» **Exercise directions**
Print this span of the material below exactly: the line with "Observe that for", the line with "Let $k$ be the number of blue edges on $p$.", and every line between them, but nothing else.

» **Dataset entries**

—————

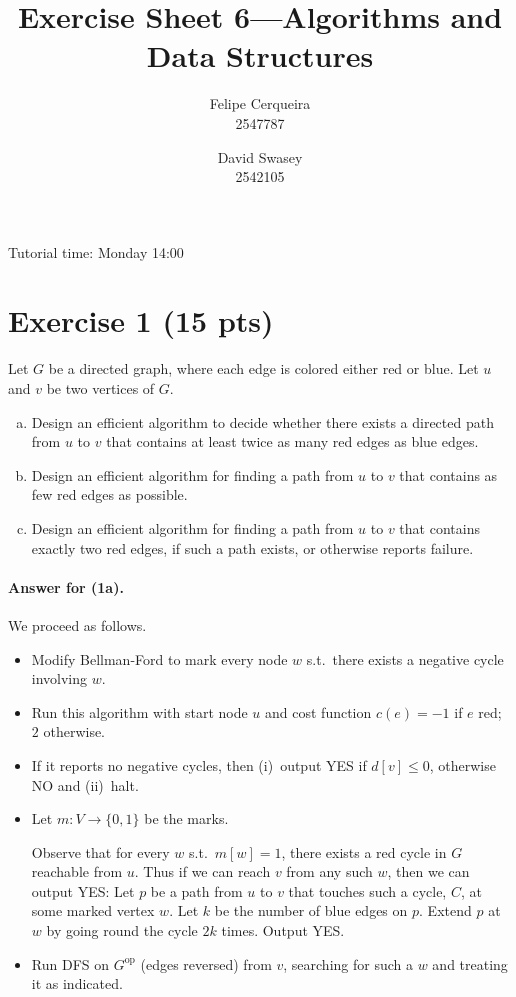 \documentclass[a4paper]{article}
\title{Exercise Sheet 6---Algorithms and Data Structures}
\author{Felipe Cerqueira \\ 2547787 \and David Swasey \\ 2542105}
\begin{document}
\maketitle

Tutorial time: Monday 14:00

\section*{Exercise 1 (15 pts)}

Let $G$ be a directed graph, where each edge is colored either red or blue.
Let $u$ and $v$ be two vertices of $G$.
\begin{enumerate}[a)]
	\item Design an efficient algorithm to decide whether there exists a directed path from $u$ to $v$ that contains at least twice as many red edges as blue edges.
	
	\item Design an efficient algorithm for finding a path from $u$ to $v$ that contains as few red edges as possible.
	
	\item Design an efficient algorithm for finding a path from $u$ to $v$ that contains exactly two red edges, if such a path exists, or otherwise reports failure.
\end{enumerate}

\paragraph{Answer for (1a).}
We proceed as follows.
\begin{itemize}
	\item
	Modify Bellman-Ford to mark every node $w$ s.t.\ there exists a negative cycle involving $w$.
	
	\item
	Run this algorithm with start node $u$ and cost function $c(e) = -1$ if $e$ red; $2$ otherwise.
	
	\item
	If it reports no negative cycles, then (i)~output YES if $d[v] \le 0$, otherwise NO and (ii)~halt.
	
	\item
	Let  $m : V \to \{0,1\}$ be the marks.
	
	Observe that for every $w$ s.t.\ $m[w] = 1$, there exists a red cycle in $G$ reachable from $u$.
	Thus if we can reach $v$ from any such $w$, then we can output YES: Let $p$ be a path from $u$ to $v$ that touches such a cycle, $C$, at some marked vertex $w$.
	Let $k$ be the number of blue edges on $p$.
	Extend $p$ at $w$ by going round the cycle $2k$ times.
	Output YES.

	\item
	Run DFS on $G^\text{op}$ (edges reversed) from $v$, searching for such a $w$ and treating it as indicated.

\end{itemize}
\end{document}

—————

» **Response area**
	Observe that for every $w$ s.t.\ $m[w] = 1$, there exists a red cycle in $G$ reachable from $u$.
	Thus if we can reach $v$ from any such $w$, then we can output YES: Let $p$ be a path from $u$ to $v$ that touches such a cycle, $C$, at some marked vertex $w$.
	Let $k$ be the number of blue edges on $p$.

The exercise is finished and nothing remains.